▶ Requirement:
Search each line below for "chunk", then return the lines where it appears.

(Source texts of formatted documents)
Content starts

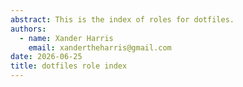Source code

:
 ```yaml
---
abstract: This is the index of roles for dotfiles.
authors:
  - name: Xander Harris
    email: xandertheharris@gmail.com
date: 2026-06-25
title: dotfiles role index
---
```

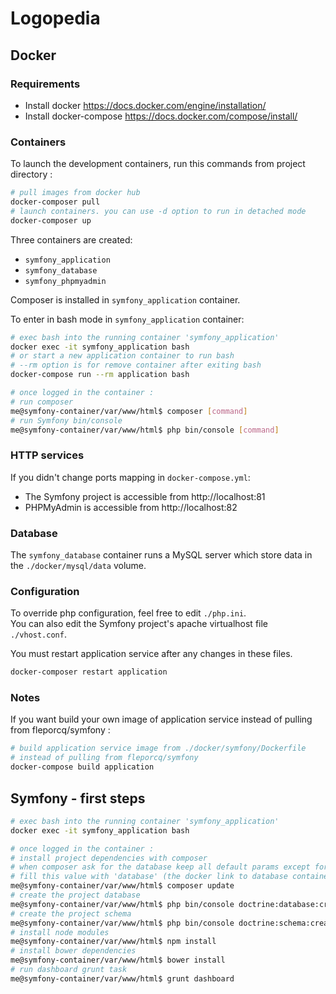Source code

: # Logopedia

## Docker

### Requirements

 - Install docker https://docs.docker.com/engine/installation/
 - Install docker-compose https://docs.docker.com/compose/install/

### Containers

To launch the development containers, run this commands from project directory :

```bash
# pull images from docker hub
docker-composer pull
# launch containers. you can use -d option to run in detached mode
docker-composer up
```
Three containers are created:
 - `symfony_application`
 - `symfony_database`
 - `symfony_phpmyadmin`

Composer is installed in `symfony_application` container.

To enter in bash mode in `symfony_application` container:

```bash
# exec bash into the running container 'symfony_application'
docker exec -it symfony_application bash
# or start a new application container to run bash
# --rm option is for remove container after exiting bash
docker-compose run --rm application bash

# once logged in the container :
# run composer
me@symfony-container/var/www/html$ composer [command]
# run Symfony bin/console
me@symfony-container/var/www/html$ php bin/console [command]
```

### HTTP services

If you didn't change ports mapping in `docker-compose.yml`:
 - The Symfony project is accessible from http://localhost:81
 - PHPMyAdmin is accessible from http://localhost:82

### Database

The `symfony_database` container runs a MySQL server which store data
in the `./docker/mysql/data` volume.

### Configuration

To override php configuration, feel free to edit `./php.ini`.  
You can also edit the Symfony project's apache virtualhost file `./vhost.conf`.

You must restart application service after any changes in these files.

```bash
docker-composer restart application
```
### Notes

If you want build your own image of application service instead of pulling from fleporcq/symfony :

```bash
# build application service image from ./docker/symfony/Dockerfile
# instead of pulling from fleporcq/symfony
docker-compose build application
```

## Symfony  - first steps

```bash
# exec bash into the running container 'symfony_application'
docker exec -it symfony_application bash

# once logged in the container :
# install project dependencies with composer
# when composer ask for the database keep all default params except for host,
# fill this value with 'database' (the docker link to database container)
me@symfony-container/var/www/html$ composer update
# create the project database
me@symfony-container/var/www/html$ php bin/console doctrine:database:create
# create the project schema
me@symfony-container/var/www/html$ php bin/console doctrine:schema:create
# install node modules
me@symfony-container/var/www/html$ npm install
# install bower dependencies
me@symfony-container/var/www/html$ bower install
# run dashboard grunt task
me@symfony-container/var/www/html$ grunt dashboard
```
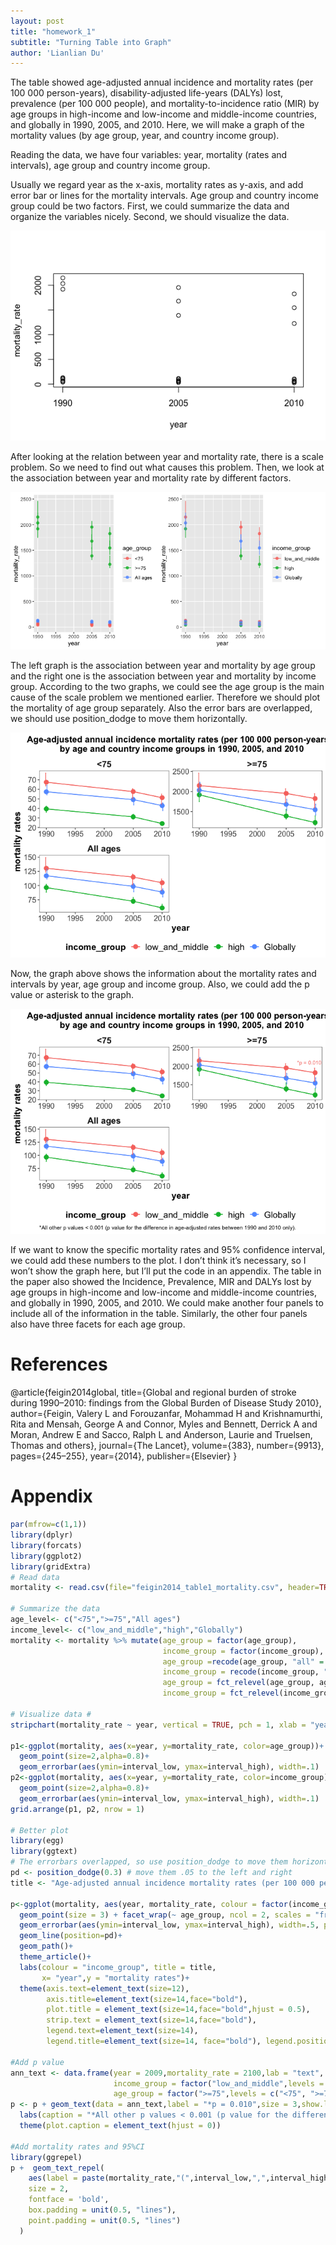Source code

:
 ```yaml
---
layout: post
title: "homework_1"
subtitle: "Turning Table into Graph"
author: 'Lianlian Du'
---
```


The table showed age-adjusted annual incidence and mortality rates (per
100 000 person-years), disability-adjusted life-years (DALYs) lost,
prevalence (per 100 000 people), and mortality-to-incidence ratio (MIR)
by age groups in high-income and low-income and middle-income countries,
and globally in 1990, 2005, and 2010. Here, we will make a graph of the
mortality values (by age group, year, and country income group).

Reading the data, we have four variables: year, mortality (rates and
intervals), age group and country income group.

Usually we regard year as the x-axis, mortality rates as y-axis, and add
error bar or lines for the mortality intervals. Age group and country
income group could be two factors. First, we could summarize the data
and organize the variables nicely. Second, we should visualize the data.

![visualize the data](homework_1_files/figure-markdown_github/unnamed-chunk-3-1.png)

After looking at the relation between year and mortality rate, there is
a scale problem. So we need to find out what causes this problem. Then,
we look at the association between year and mortality rate by different
factors.

![](homework_1_files/figure-markdown_github/unnamed-chunk-4-1.png)

The left graph is the association between year and mortality by age
group and the right one is the association between year and mortality by
income group. According to the two graphs, we could see the age group is
the main cause of the scale problem we mentioned earlier. Therefore we
should plot the mortality of age group separately. Also the error bars
are overlapped, we should use position\_dodge to move them horizontally.

![](homework_1_files/figure-markdown_github/unnamed-chunk-5-1.png)

Now, the graph above shows the information about the mortality rates and
intervals by year, age group and income group. Also, we could add the p
value or asterisk to the graph.

![](homework_1_files/figure-markdown_github/unnamed-chunk-6-1.png)

If we want to know the specific mortality rates and 95% confidence
interval, we could add these numbers to the plot. I don’t think it’s
necessary, so I won’t show the graph here, but I’ll put the code in an
appendix. The table in the paper also showed the Incidence, Prevalence,
MIR and DALYs lost by age groups in high-income and low-income and
middle-income countries, and globally in 1990, 2005, and 2010. We could
make another four panels to include all of the information in the table.
Similarly, the other four panels also have three facets for each age
group.

References
==========

@article{feigin2014global, title={Global and regional burden of stroke
during 1990–2010: findings from the Global Burden of Disease Study
2010}, author={Feigin, Valery L and Forouzanfar, Mohammad H and
Krishnamurthi, Rita and Mensah, George A and Connor, Myles and Bennett,
Derrick A and Moran, Andrew E and Sacco, Ralph L and Anderson, Laurie
and Truelsen, Thomas and others}, journal={The Lancet}, volume={383},
number={9913}, pages={245–255}, year={2014}, publisher={Elsevier} }

Appendix
========

``` r
par(mfrow=c(1,1))
library(dplyr)
library(forcats)
library(ggplot2)
library(gridExtra)
# Read data 
mortality <- read.csv(file="feigin2014_table1_mortality.csv", header=TRUE, sep=",")

# Summarize the data
age_level<- c("<75",">=75","All ages")
income_level<- c("low_and_middle","high","Globally")
mortality <- mortality %>% mutate(age_group = factor(age_group),
                                  income_group = factor(income_group),
                                  age_group =recode(age_group, "all" = "All ages"),
                                  income_group = recode(income_group, "all" = "Globally"),
                                  age_group = fct_relevel(age_group, age_level),
                                  income_group = fct_relevel(income_group, income_level))

# Visualize data #
stripchart(mortality_rate ~ year, vertical = TRUE, pch = 1, xlab = "year", data = mortality)

p1<-ggplot(mortality, aes(x=year, y=mortality_rate, color=age_group))+
  geom_point(size=2,alpha=0.8)+
  geom_errorbar(aes(ymin=interval_low, ymax=interval_high), width=.1) 
p2<-ggplot(mortality, aes(x=year, y=mortality_rate, color=income_group))+
  geom_point(size=2,alpha=0.8)+
  geom_errorbar(aes(ymin=interval_low, ymax=interval_high), width=.1) 
grid.arrange(p1, p2, nrow = 1)

# Better plot 
library(egg)
library(ggtext)
# The errorbars overlapped, so use position_dodge to move them horizontally
pd <- position_dodge(0.3) # move them .05 to the left and right
title <- "Age-adjusted annual incidence mortality rates (per 100 000 person-years) \n by age and country income groups in 1990, 2005, and 2010"

p<-ggplot(mortality, aes(year, mortality_rate, colour = factor(income_group))) +
  geom_point(size = 3) + facet_wrap(~ age_group, ncol = 2, scales = "free") +
  geom_errorbar(aes(ymin=interval_low, ymax=interval_high), width=.5, position=pd) +
  geom_line(position=pd)+ 
  geom_path()+
  theme_article()+
  labs(colour = "income_group", title = title,
       x= "year",y = "mortality rates")+
  theme(axis.text=element_text(size=12),
        axis.title=element_text(size=14,face="bold"),
        plot.title = element_text(size=14,face="bold",hjust = 0.5),
        strip.text = element_text(size=14,face="bold"),
        legend.text=element_text(size=14),
        legend.title=element_text(size=14, face="bold"), legend.position = "bottom")

#Add p value
ann_text <- data.frame(year = 2009,mortality_rate = 2100,lab = "text",
                       income_group = factor("low_and_middle",levels = c("low_and_middle", "high","Globally")),
                       age_group = factor(">=75",levels = c("<75", ">=75","All ages")))
p <- p + geom_text(data = ann_text,label = "*p = 0.010",size = 3,show.legend = F)+
  labs(caption = "*All other p values < 0.001 (p value for the difference in age-adjusted rates between 1990 and 2010 only).")+
  theme(plot.caption = element_text(hjust = 0))

#Add mortality rates and 95%CI
library(ggrepel)
p +  geom_text_repel(
    aes(label = paste(mortality_rate,"(",interval_low,",",interval_high,")")),
    size = 2,
    fontface = 'bold',
    box.padding = unit(0.5, "lines"),
    point.padding = unit(0.5, "lines")
  )
```
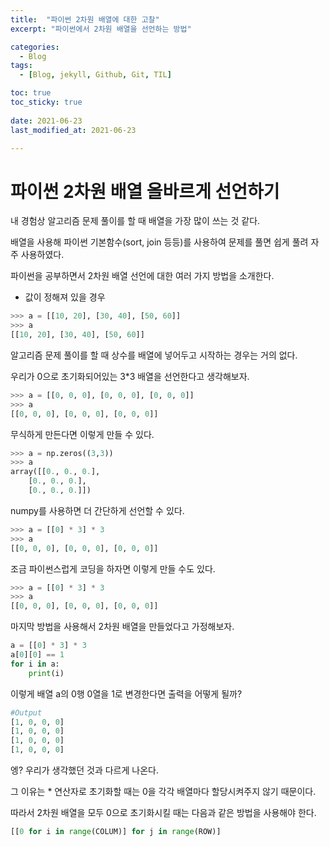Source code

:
 ```yaml
---
title:  "파이썬 2차원 배열에 대한 고찰"
excerpt: "파이썬에서 2차원 배열을 선언하는 방법"

categories:
  - Blog
tags:
  - [Blog, jekyll, Github, Git, TIL]

toc: true
toc_sticky: true
 
date: 2021-06-23
last_modified_at: 2021-06-23

---
```


# 파이썬 2차원 배열 올바르게 선언하기


내 경험상 알고리즘 문제 풀이를 할 때 배열을 가장 많이 쓰는 것 같다.


배열을 사용해 파이썬 기본함수(sort, join 등등)를 사용하여 문제를 풀면 쉽게 풀려 자주 사용하였다.


파이썬을 공부하면서 2차원 배열 선언에 대한 여러 가지 방법을 소개한다.



-  값이 정해져 있을 경우 

```python
>>> a = [[10, 20], [30, 40], [50, 60]]
>>> a
[[10, 20], [30, 40], [50, 60]]
```

알고리즘 문제 풀이를 할 때 상수를 배열에 넣어두고 시작하는 경우는 거의 없다.








우리가 0으로 초기화되어있는 3*3 배열을 선언한다고 생각해보자.

```python
>>> a = [[0, 0, 0], [0, 0, 0], [0, 0, 0]]
>>> a
[[0, 0, 0], [0, 0, 0], [0, 0, 0]]
```

무식하게 만든다면 이렇게 만들 수 있다.



```python
>>> a = np.zeros((3,3))
>>> a
array([[0., 0., 0.],
	[0., 0., 0.],
	[0., 0., 0.]])
```




numpy를 사용하면 더 간단하게 선언할 수 있다.

```python
>>> a = [[0] * 3] * 3
>>> a
[[0, 0, 0], [0, 0, 0], [0, 0, 0]]
```





조금 파이썬스럽게 코딩을 하자면 이렇게 만들 수도 있다.
```python
>>> a = [[0] * 3] * 3
>>> a
[[0, 0, 0], [0, 0, 0], [0, 0, 0]]
```






마지막 방법을 사용해서 2차원 배열을 만들었다고 가정해보자. 

```python
a = [[0] * 3] * 3
a[0][0] == 1
for i in a:
    print(i)
```

이렇게 배열 a의 0행 0열을 1로 변경한다면 출력을 어떻게 될까?

```python
#Output
[1, 0, 0, 0]
[1, 0, 0, 0]
[1, 0, 0, 0]
[1, 0, 0, 0]
```

엥? 우리가 생각했던 것과 다르게 나온다.





그 이유는 * 연산자로 초기화할 때는 0을 각각 배열마다 할당시켜주지 않기 때문이다.


따라서 2차원 배열을 모두 0으로 초기화시킬 때는 다음과 같은 방법을 사용해야 한다.

```python
[[0 for i in range(COLUM)] for j in range(ROW)]
```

Content ends

▶ Exercise response:
![visualize the data](homework_1_files/figure-markdown_github/unnamed-chunk-3-1.png)
![](homework_1_files/figure-markdown_github/unnamed-chunk-4-1.png)
![](homework_1_files/figure-markdown_github/unnamed-chunk-5-1.png)
![](homework_1_files/figure-markdown_github/unnamed-chunk-6-1.png)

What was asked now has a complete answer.